══ Study material

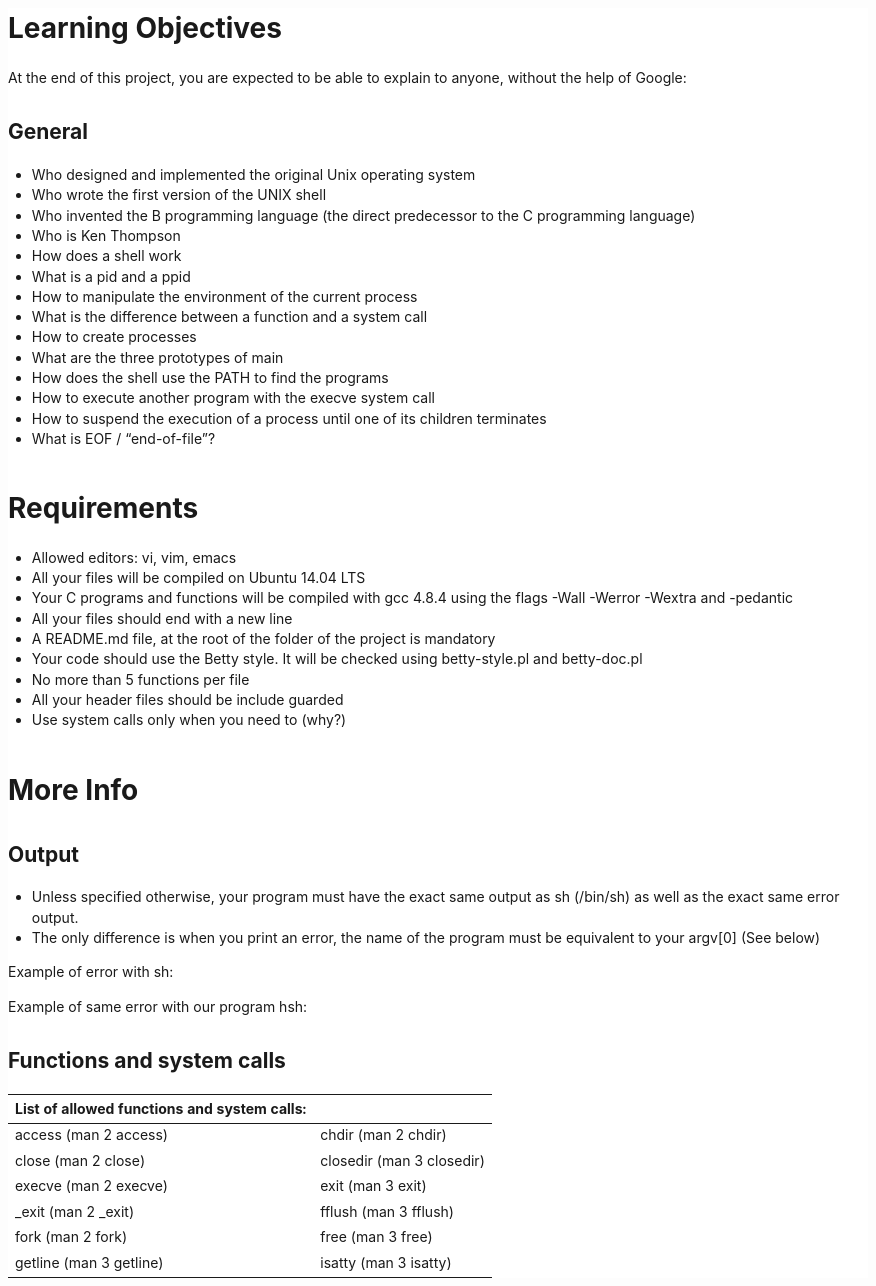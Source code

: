 # Learning Objectives
At the end of this project, you are expected to be able to explain to anyone, without the help of Google:

## General
- Who designed and implemented the original Unix operating system
- Who wrote the first version of the UNIX shell
- Who invented the B programming language (the direct predecessor to the C programming language)
- Who is Ken Thompson
- How does a shell work
- What is a pid and a ppid
- How to manipulate the environment of the current process
- What is the difference between a function and a system call
- How to create processes
- What are the three prototypes of main
- How does the shell use the PATH to find the programs
- How to execute another program with the execve system call
- How to suspend the execution of a process until one of its children terminates
- What is EOF / “end-of-file”?

# Requirements
- Allowed editors: vi, vim, emacs
- All your files will be compiled on Ubuntu 14.04 LTS
- Your C programs and functions will be compiled with gcc 4.8.4 using the flags -Wall -Werror -Wextra and -pedantic
- All your files should end with a new line
- A README.md file, at the root of the folder of the project is mandatory
- Your code should use the Betty style. It will be checked using betty-style.pl and betty-doc.pl
- No more than 5 functions per file
- All your header files should be include guarded
- Use system calls only when you need to (why?)

# More Info

## Output
- Unless specified otherwise, your program must have the exact same output as sh (/bin/sh) as well as the exact same error output.
- The only difference is when you print an error, the name of the program must be equivalent to your argv[0] (See below)

Example of error with sh: <br />

Example of same error with our program hsh: <br />

## Functions and system calls

| List of allowed functions and system calls: | |
|--|--|
| access (man 2 access)  | chdir (man 2 chdir) |
| close (man 2 close) | closedir (man 3 closedir) |
| execve (man 2 execve) | exit (man 3 exit) |
| _exit (man 2 _exit) | fflush (man 3 fflush) |
| fork (man 2 fork) | free (man 3 free) |
| getline (man 3 getline) | isatty (man 3 isatty) |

════

## What you will do:
Repeat word for word the lines above that run from the line containing "- How to create processes" through the line containing "- All your header", both ends included, and nothing else.

## Your solution:
- How to create processes
- What are the three prototypes of main
- How does the shell use the PATH to find the programs
- How to execute another program with the execve system call
- How to suspend the execution of a process until one of its children terminates
- What is EOF / “end-of-file”?

# Requirements
- Allowed editors: vi, vim, emacs
- All your files will be compiled on Ubuntu 14.04 LTS
- Your C programs and functions will be compiled with gcc 4.8.4 using the flags -Wall -Werror -Wextra and -pedantic
- All your files should end with a new line
- A README.md file, at the root of the folder of the project is mandatory
- Your code should use the Betty style. It will be checked using betty-style.pl and betty-doc.pl
- No more than 5 functions per file
- All your header files should be include guarded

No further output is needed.